Joke is an artistic language, taken from life. Therefore, it is easy to understand and always makes us laugh. It can add different colors to simple life and relieve daily stress. Next, I carefully prepared a humorous joke for you. Welcome to watch!

Deep humorous jokes (hot articles)

1. A:? I find my wife is getting worse and worse to me. ? b:? In what way? A:? Recently, she tied my tie and tied it tighter every time. ?

2. A man ventured alone in the forest and suddenly found himself surrounded by cannibals. So he shouted at the sky:? I'm dead, God help me! ? A voice fell from the sky:? Not necessarily. You picked up another big stone on the ground and smashed the leader to death. ? So he picked up the biggest stone on the ground and threw it at the chief, just killing him. Then another voice came from the sky:? Now you are really dead. ?

3. Tang Priest:? Wukong, the monster is coming. Go and fight. Go with confidence for the sake of ideals, justice and light. Don't be afraid of the difficulties and obstacles ahead, and don't be afraid of sinister enemies, because the teacher has bought you insurance and the beneficiary is me. ?

4. I watched the 3D Titanic last night. When the ship was sinking, the black screen was cut off! Someone shouted:? Pit dad! Why is the power cut off? Another buddy hissed and said:? Shout what shout! Hillbilly, this is 3D, so you can experience the real feeling of death ...?

5. Teacher: We should treat people with a clear conscience. As the saying goes, when we come naked, we are still not corrupt. Student: At least I have a skirt.

6. There is a young couple. The husband said: Dear, when I go out to work, you should say goodbye to my husband. When I come home from work, you should say that my servant has come to visit my husband.

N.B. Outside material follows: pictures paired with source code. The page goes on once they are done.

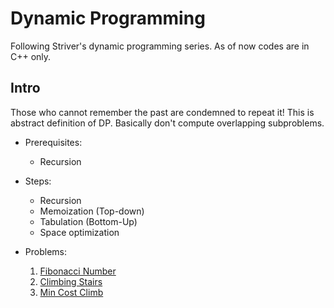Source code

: # Dynamic Programming
Following Striver's dynamic programming series. As of now codes are in C++ only.

## Intro
Those who cannot remember the past are condemned to repeat it!
This is abstract definition of DP. Basically don't compute overlapping subproblems.

* Prerequisites:
  - Recursion

* Steps:
  - Recursion
  - Memoization (Top-down)
  - Tabulation (Bottom-Up)
  - Space optimization
  
* Problems:
  1. [Fibonacci Number](https://leetcode.com/problems/fibonacci-number/)
  2. [Climbing Stairs](https://leetcode.com/problems/climbing-stairs/)
  3. [Min Cost Climb](https://leetcode.com/problems/min-cost-climbing-stairs/)
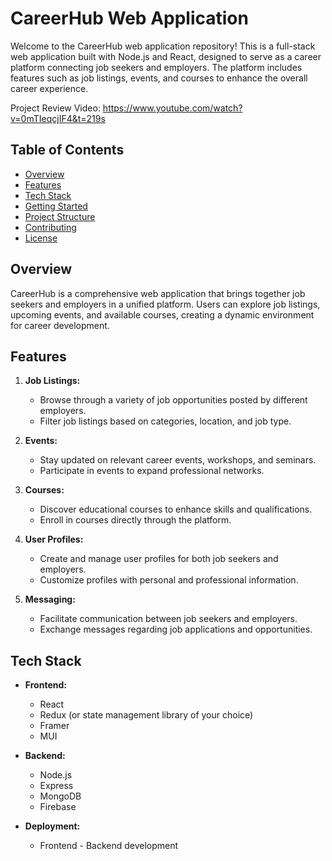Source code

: # CareerHub Web Application

Welcome to the CareerHub web application repository! This is a full-stack web application built with Node.js and React, designed to serve as a career platform connecting job seekers and employers. The platform includes features such as job listings, events, and courses to enhance the overall career experience.

Project Review Video: https://www.youtube.com/watch?v=0mTIeqcjIF4&t=219s

## Table of Contents
- [Overview](#overview)
- [Features](#features)
- [Tech Stack](#tech-stack)
- [Getting Started](#getting-started)
- [Project Structure](#project-structure)
- [Contributing](#contributing)
- [License](#license)

## Overview

CareerHub is a comprehensive web application that brings together job seekers and employers in a unified platform. Users can explore job listings, upcoming events, and available courses, creating a dynamic environment for career development.

## Features

1. **Job Listings:**
   - Browse through a variety of job opportunities posted by different employers.
   - Filter job listings based on categories, location, and job type.

2. **Events:**
   - Stay updated on relevant career events, workshops, and seminars.
   - Participate in events to expand professional networks.

3. **Courses:**
   - Discover educational courses to enhance skills and qualifications.
   - Enroll in courses directly through the platform.

4. **User Profiles:**
   - Create and manage user profiles for both job seekers and employers.
   - Customize profiles with personal and professional information.

5. **Messaging:**
   - Facilitate communication between job seekers and employers.
   - Exchange messages regarding job applications and opportunities.

## Tech Stack

- **Frontend:**
  - React
  - Redux (or state management library of your choice)
  - Framer
  - MUI

- **Backend:**
  - Node.js
  - Express
  - MongoDB
  - Firebase

- **Deployment:**
  - Frontend - Backend development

I wish him a happy life! ? Wife disdains, say? It's very kind of you to make me kneel down to pay a New Year call to you every day. How are you going to repay me? My husband frowned and thought for a long time, then solemnly said, I promise I will only turn over your brand in the future. ?

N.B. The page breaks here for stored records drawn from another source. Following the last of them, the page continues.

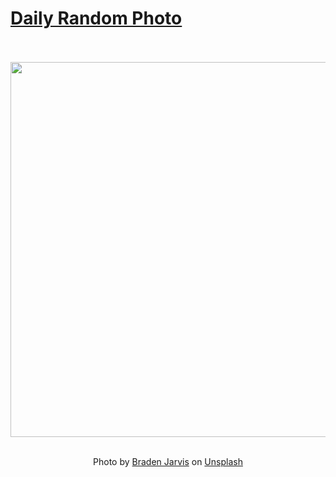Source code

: # [Daily Random Photo](https://www.dailyrandomphoto.com/)

<div align="center">
  <br>
  <br>
  <a href="https://www.dailyrandomphoto.com/p/2024/2024-08-13/"><img src="https://images.unsplash.com/photo-1722359546494-8e3a00f88e95?crop=entropy&cs=tinysrgb&fit=max&fm=jpg&ixid=M3w3NzUwOHwwfDF8cmFuZG9tfHx8fHx8fHx8MTcyMzUwOTM2MXw&ixlib=rb-4.0.3&q=80&w=1080" width="600px"></a>
  <br>
  <br>
  <p class="has-text-grey">Photo by <a href="https://unsplash.com/@jarvisphoto?utm_source=Daily%20Random%20Photo&amp;utm_medium=referral" target="_blank" rel="noopener noreferrer">Braden Jarvis</a> on <a href="https://unsplash.com/photos/an-aerial-view-of-a-beach-and-a-body-of-water-_BS-vK3boOU?utm_source=Daily%20Random%20Photo&amp;utm_medium=referral" target="_blank" rel="noopener noreferrer">Unsplash</a></p>
</div>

7. Once in high school, everyone listened to English listening together. New tape. Part of the new tape is white. Without making any noise. Let's wait quietly together. Then the teacher said to himself, why is there no sound? I was confused at that time and answered. Leucorrhea varies in length. As a result, the boys in the class burst into laughter That girl ignored me for a week.

8. Q: What burden did Friar Sand take? Answer: It should be the master's underwear, razor, hair wax, men's facial cleanser, sunglasses, entry and exit pass, bank card, household registration book, navigator and BMW's driver's license! Master elder brother's hair dye, shampoo and conditioner. Bajie's Happy Nutrition Express, Coke, Hamburger, Chewing Gum, Besunyen Diet Tea, PSP Game Machine, MP3!

9. The Love of a Pure Son tells the story of Miriam Yeung, a middle-aged Hong Kong retail worker with no chest, no background and no diploma, who loves to smoke, who defeats Yang Mi, a young and beautiful Polaroid lover with long breasts and thighs, and regains a handsome and rich boyfriend of a senior advertiser? So it can also be called "female diaosi". What an inspirational movie of urban leftover women!

10. An employee is often late for work, and this day is late. The manager said angrily, you are often late for work. It's really too much! ? The employee stammered: But? But? I get off work early! ?

Deep humor joke (classic)

1. The only highlight of watching the premiere of Titanic last night was that the camera suddenly switched when Rose was half dew point, and the audience said in unison: grass!

2. Titanic 20 12 was released to tell us that even if we get the ticket, we will die.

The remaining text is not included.